Orcutt shares that VR has influenced her surgery plans. ”I have in the past changed my incision for surgeries or changed the approach itself, in terms of how much I’ve removed in the OR,” she says. Even if a surgeon doesn’t necessarily change her plan, knowing what to expect offers clear advantages. “Having already ‘seen’ the anatomy before helps to know how and where to watch out for critical structures,” she adds.
“In terms of ultimate impact on patient care, overall I think this is safer for us as surgeons and helps us be better prepared. It may also reduce our operative times, which will help patients,” Orcutt says. “I’m very glad we have access to this amazing technology here in Peoria.”
Marc Knepp, MD, assistant professor of clinical pediatrics and medicine (UICOMP Class of 2004), has applied the technology firsthand with his patients with congenital heart defects, heart problems present at birth. “In congenital heart, there’s a myriad of lesions and every child is a different size, shape, form, and so trying to do a standard approach for every child on the operation or procedure can be challenging,” Knepp explains. “When we’ve taken these cases and put them in a virtual reality or a 3D model, we can actually make a difference and individualize the care so the procedure goes faster, it’s smoother, and complications are already predicted even before they happen.”

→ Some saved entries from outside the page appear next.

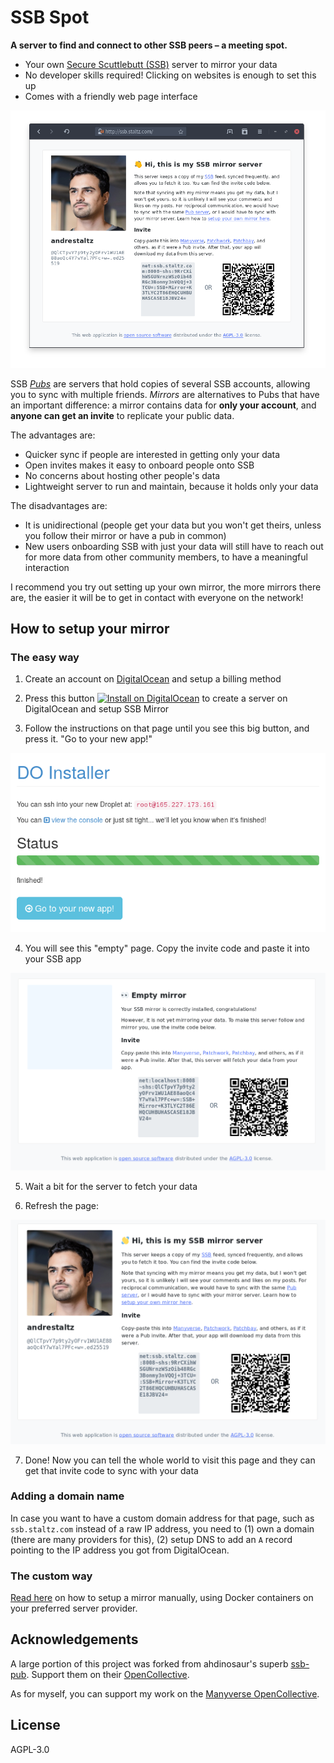 # SSB Spot

**A server to find and connect to other SSB peers – a meeting spot.**

- Your own [Secure Scuttlebutt (SSB)](https://www.scuttlebutt.nz) server to mirror your data
- No developer skills required! Clicking on websites is enough to set this up
- Comes with a friendly web page interface

![ready.png](./screenshots/ready.png)

SSB [*Pubs*](https://www.scuttlebutt.nz/concepts/pub) are servers that hold copies of several SSB accounts, allowing you to sync with multiple friends. *Mirrors* are alternatives to Pubs that have an important difference: a mirror contains data for **only your account**, and **anyone can get an invite** to replicate your public data.

The advantages are:

- Quicker sync if people are interested in getting only your data
- Open invites makes it easy to onboard people onto SSB
- No concerns about hosting other people's data
- Lightweight server to run and maintain, because it holds only your data

The disadvantages are:

- It is unidirectional (people get your data but you won't get theirs, unless you follow their mirror or have a pub in common)
- New users onboarding SSB with just your data will still have to reach out for more data from other community members, to have a meaningful interaction

I recommend you try out setting up your own mirror, the more mirrors there are, the easier it will be to get in contact with everyone on the network!

## How to setup your mirror

### The easy way

1. Create an account on [DigitalOcean](https://www.digitalocean.com/) and setup a billing method

2. Press this button [![Install on DigitalOcean](http://butt.nz/button.svg)](http://butt.nz/install?url=https://github.com/staltz/ssb-mirror) to create a server on DigitalOcean and setup SSB Mirror

3. Follow the instructions on that page until you see this big button, and press it. "Go to your new app!"

![step-1.png](./screenshots/step-1.png)

4. You will see this "empty" page. Copy the invite code and paste it into your SSB app

![step-2.png](./screenshots/step-2.png)

5. Wait a bit for the server to fetch your data

6. Refresh the page:

![step-3.png](./screenshots/step-3.png)

7. Done! Now you can tell the whole world to visit this page and they can get that invite code to sync with your data

### Adding a domain name

In case you want to have a custom domain address for that page, such as `ssb.staltz.com` instead of a raw IP address, you need to (1) own a domain (there are many providers for this), (2) setup DNS to add an `A` record pointing to the IP address you got from DigitalOcean.

### The custom way

[Read here](./manual-setup.md) on how to setup a mirror manually, using Docker containers on your preferred server provider.

## Acknowledgements

A large portion of this project was forked from ahdinosaur's superb [ssb-pub](https://github.com/ahdinosaur/ssb-pub). Support them on their [OpenCollective](https://opencollective.com/sunrise-choir).

As for myself, you can support my work on the [Manyverse OpenCollective](https://opencollective.com/manyverse).

## License

AGPL-3.0

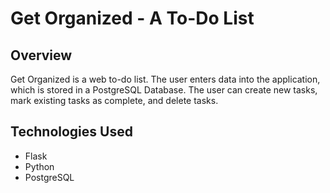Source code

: # Get Organized - A To-Do List

## Overview

Get Organized is a web to-do list.  The user enters data into the application, which is stored in a PostgreSQL Database.  The user can create new tasks, mark existing tasks as complete, and delete tasks.

## Technologies Used
* Flask
* Python
* PostgreSQL
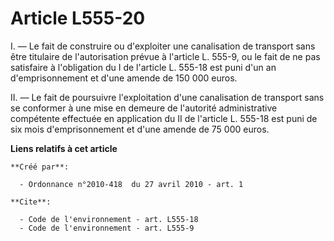 # Article L555-20

I. ― Le fait de construire ou d'exploiter une canalisation de transport sans être titulaire de l'autorisation prévue à
l'article L. 555-9, ou le fait de ne pas satisfaire à l'obligation du I de l'article L. 555-18 est puni d'un an
d'emprisonnement et d'une amende de 150 000 euros. 

II. ― Le fait de poursuivre l'exploitation d'une canalisation de transport sans se conformer à une mise en demeure de
l'autorité administrative compétente effectuée en application du II de l'article L. 555-18 est puni de six mois
d'emprisonnement et d'une amende de 75 000 euros.

**Liens relatifs à cet article**

	**Créé par**:

	  - Ordonnance n°2010-418  du 27 avril 2010 - art. 1

	**Cite**:

	  - Code de l'environnement - art. L555-18
	  - Code de l'environnement - art. L555-9
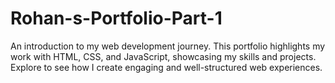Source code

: # Rohan-s-Portfolio-Part-1
An introduction to my web development journey. This portfolio highlights my work with HTML, CSS, and JavaScript, showcasing my skills and projects. Explore to see how I create engaging and well-structured web experiences.
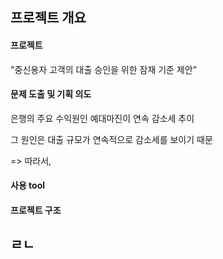 ## 프로젝트 개요

#### 프로젝트

"중신용자 고객의 대출 승인을 위한 잠재 기준 제안"



#### 문제 도출 및 기획 의도

은행의 주요 수익원인 예대마진이 연속 감소세 추이

그 원인은 대출 규모가 연속적으로 감소세를 보이기 때문

=> 따라서, 



#### 사용 tool





#### 프로젝트 구조









## ㄹㄴ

The 3D modeling and VR technology also provide a great tool for teaching and educating patients and families as well as students and residents. “They get the opportunity to learn from three- dimensional modeling that no one else has or very few centers have,” he says. “And that has been eye-opening for me. I remember my first patient who got to see her heart in virtual reality, walk through her heart. There were tears running down her face, and she said, ‘I’ve never understood my heart like this.’ And she had been our patient for years and years, but that virtual reality made such a difference.”
“This has been quite revolutionizing for our patients. They have access to something that is on the cutting edge here in Peoria,” Knepp says. Bramlet echoes the rarity of the technology.
“Currently, this technology is not a standard capability in medicine even today. Between UICOMP and OSF HealthCare, we’ve really combined to bring incredible cancer care to the forefront here in this area that patients can’t go elsewhere and find.”